#### [Given information]
<<<<
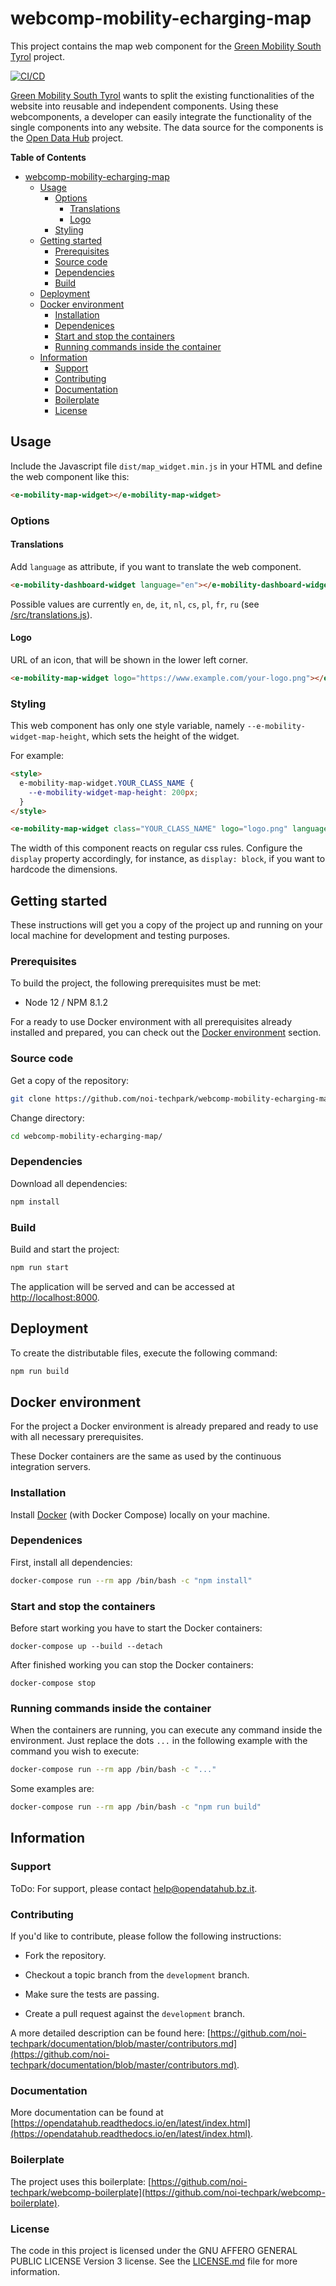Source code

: <!--
SPDX-FileCopyrightText: NOI Techpark <digital@noi.bz.it>

SPDX-License-Identifier: CC0-1.0
-->

# webcomp-mobility-echarging-map

This project contains the map web component for the [Green Mobility South Tyrol](https://www.greenmobility.bz.it/) project.

[![CI/CD](https://github.com/noi-techpark/webcomp-mobility-echarging-map/actions/workflows/main.yml/badge.svg)](https://github.com/noi-techpark/webcomp-mobility-echarging-map/actions/workflows/main.yml)

[Green Mobility South Tyrol](https://www.greenmobility.bz.it/it/) wants to split the existing functionalities of the website into reusable and independent components. Using these webcomponents, a developer can easily integrate the functionality of the single components into any website.
The data source for the components is the [Open Data Hub](https://opendatahub.bz.it/) project.

<!-- START doctoc generated TOC please keep comment here to allow auto update -->
<!-- DON'T EDIT THIS SECTION, INSTEAD RE-RUN doctoc TO UPDATE -->
**Table of Contents**

- [webcomp-mobility-echarging-map](#webcomp-mobility-echarging-map)
  - [Usage](#usage)
    - [Options](#options)
      - [Translations](#translations)
      - [Logo](#logo)
    - [Styling](#styling)
  - [Getting started](#getting-started)
    - [Prerequisites](#prerequisites)
    - [Source code](#source-code)
    - [Dependencies](#dependencies)
    - [Build](#build)
  - [Deployment](#deployment)
  - [Docker environment](#docker-environment)
    - [Installation](#installation)
    - [Dependenices](#dependenices)
    - [Start and stop the containers](#start-and-stop-the-containers)
    - [Running commands inside the container](#running-commands-inside-the-container)
  - [Information](#information)
    - [Support](#support)
    - [Contributing](#contributing)
    - [Documentation](#documentation)
    - [Boilerplate](#boilerplate)
    - [License](#license)

<!-- END doctoc generated TOC please keep comment here to allow auto update -->

## Usage

Include the Javascript file `dist/map_widget.min.js` in your HTML and define the web component like this:

```html
<e-mobility-map-widget></e-mobility-map-widget>
```

### Options

#### Translations

Add `language` as attribute, if you want to translate the web component.

```html
<e-mobility-dashboard-widget language="en"></e-mobility-dashboard-widget>
```

Possible values are currently `en`, `de`, `it`, `nl`, `cs`, `pl`, `fr`, `ru` (see [/src/translations.js](/src/translations.js)).

#### Logo

URL of an icon, that will be shown in the lower left corner.

```html
<e-mobility-map-widget logo="https://www.example.com/your-logo.png"></e-mobility-map-widget>
```

### Styling

This web component has only one style variable, namely
`--e-mobility-widget-map-height`, which sets the height of the widget.

For example:
```html
<style>
  e-mobility-map-widget.YOUR_CLASS_NAME {
    --e-mobility-widget-map-height: 200px;
  }
</style>

<e-mobility-map-widget class="YOUR_CLASS_NAME" logo="logo.png" language="it"></e-mobility-map-widget>
```

The width of this component reacts on regular css rules. Configure the `display`
property accordingly, for instance, as `display: block`, if you want to hardcode
the dimensions.


## Getting started

These instructions will get you a copy of the project up and running
on your local machine for development and testing purposes.

### Prerequisites

To build the project, the following prerequisites must be met:

- Node 12 / NPM 8.1.2

For a ready to use Docker environment with all prerequisites already installed and prepared, you can check out the [Docker environment](#docker-environment) section.

### Source code

Get a copy of the repository:

```bash
git clone https://github.com/noi-techpark/webcomp-mobility-echarging-map.git
```

Change directory:

```bash
cd webcomp-mobility-echarging-map/
```

### Dependencies

Download all dependencies:

```bash
npm install
```

### Build

Build and start the project:

```bash
npm run start
```

The application will be served and can be accessed at [http://localhost:8000](http://localhost:8000).

## Deployment

To create the distributable files, execute the following command:

```bash
npm run build
```

## Docker environment

For the project a Docker environment is already prepared and ready to use with all necessary prerequisites.

These Docker containers are the same as used by the continuous integration servers.

### Installation

Install [Docker](https://docs.docker.com/install/) (with Docker Compose) locally on your machine.

### Dependenices

First, install all dependencies:

```bash
docker-compose run --rm app /bin/bash -c "npm install"
```

### Start and stop the containers

Before start working you have to start the Docker containers:

```
docker-compose up --build --detach
```

After finished working you can stop the Docker containers:

```
docker-compose stop
```

### Running commands inside the container

When the containers are running, you can execute any command inside the environment. Just replace the dots `...` in the following example with the command you wish to execute:

```bash
docker-compose run --rm app /bin/bash -c "..."
```

Some examples are:

```bash
docker-compose run --rm app /bin/bash -c "npm run build"
```

## Information

### Support

ToDo: For support, please contact [help@opendatahub.bz.it](mailto:help@opendatahub.bz.it).

### Contributing

If you'd like to contribute, please follow the following instructions:

- Fork the repository.

- Checkout a topic branch from the `development` branch.

- Make sure the tests are passing.

- Create a pull request against the `development` branch.

A more detailed description can be found here: [https://github.com/noi-techpark/documentation/blob/master/contributors.md](https://github.com/noi-techpark/documentation/blob/master/contributors.md).

### Documentation

More documentation can be found at [https://opendatahub.readthedocs.io/en/latest/index.html](https://opendatahub.readthedocs.io/en/latest/index.html).

### Boilerplate

The project uses this boilerplate: [https://github.com/noi-techpark/webcomp-boilerplate](https://github.com/noi-techpark/webcomp-boilerplate).

### License

The code in this project is licensed under the GNU AFFERO GENERAL PUBLIC LICENSE Version 3 license. See the [LICENSE.md](LICENSE.md) file for more information.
>>>>
#### [Problem details]
Copy word for word the stretch of entries above from the line that has "To build the" through the line that has "## Docker environment", both ends included, and nothing outside it.

#### [Exercise response]
To build the project, the following prerequisites must be met:

- Node 12 / NPM 8.1.2

For a ready to use Docker environment with all prerequisites already installed and prepared, you can check out the [Docker environment](#docker-environment) section.

### Source code

Get a copy of the repository:

```bash
git clone https://github.com/noi-techpark/webcomp-mobility-echarging-map.git
```

Change directory:

```bash
cd webcomp-mobility-echarging-map/
```

### Dependencies

Download all dependencies:

```bash
npm install
```

### Build

Build and start the project:

```bash
npm run start
```

The application will be served and can be accessed at [http://localhost:8000](http://localhost:8000).

## Deployment

To create the distributable files, execute the following command:

```bash
npm run build
```

## Docker environment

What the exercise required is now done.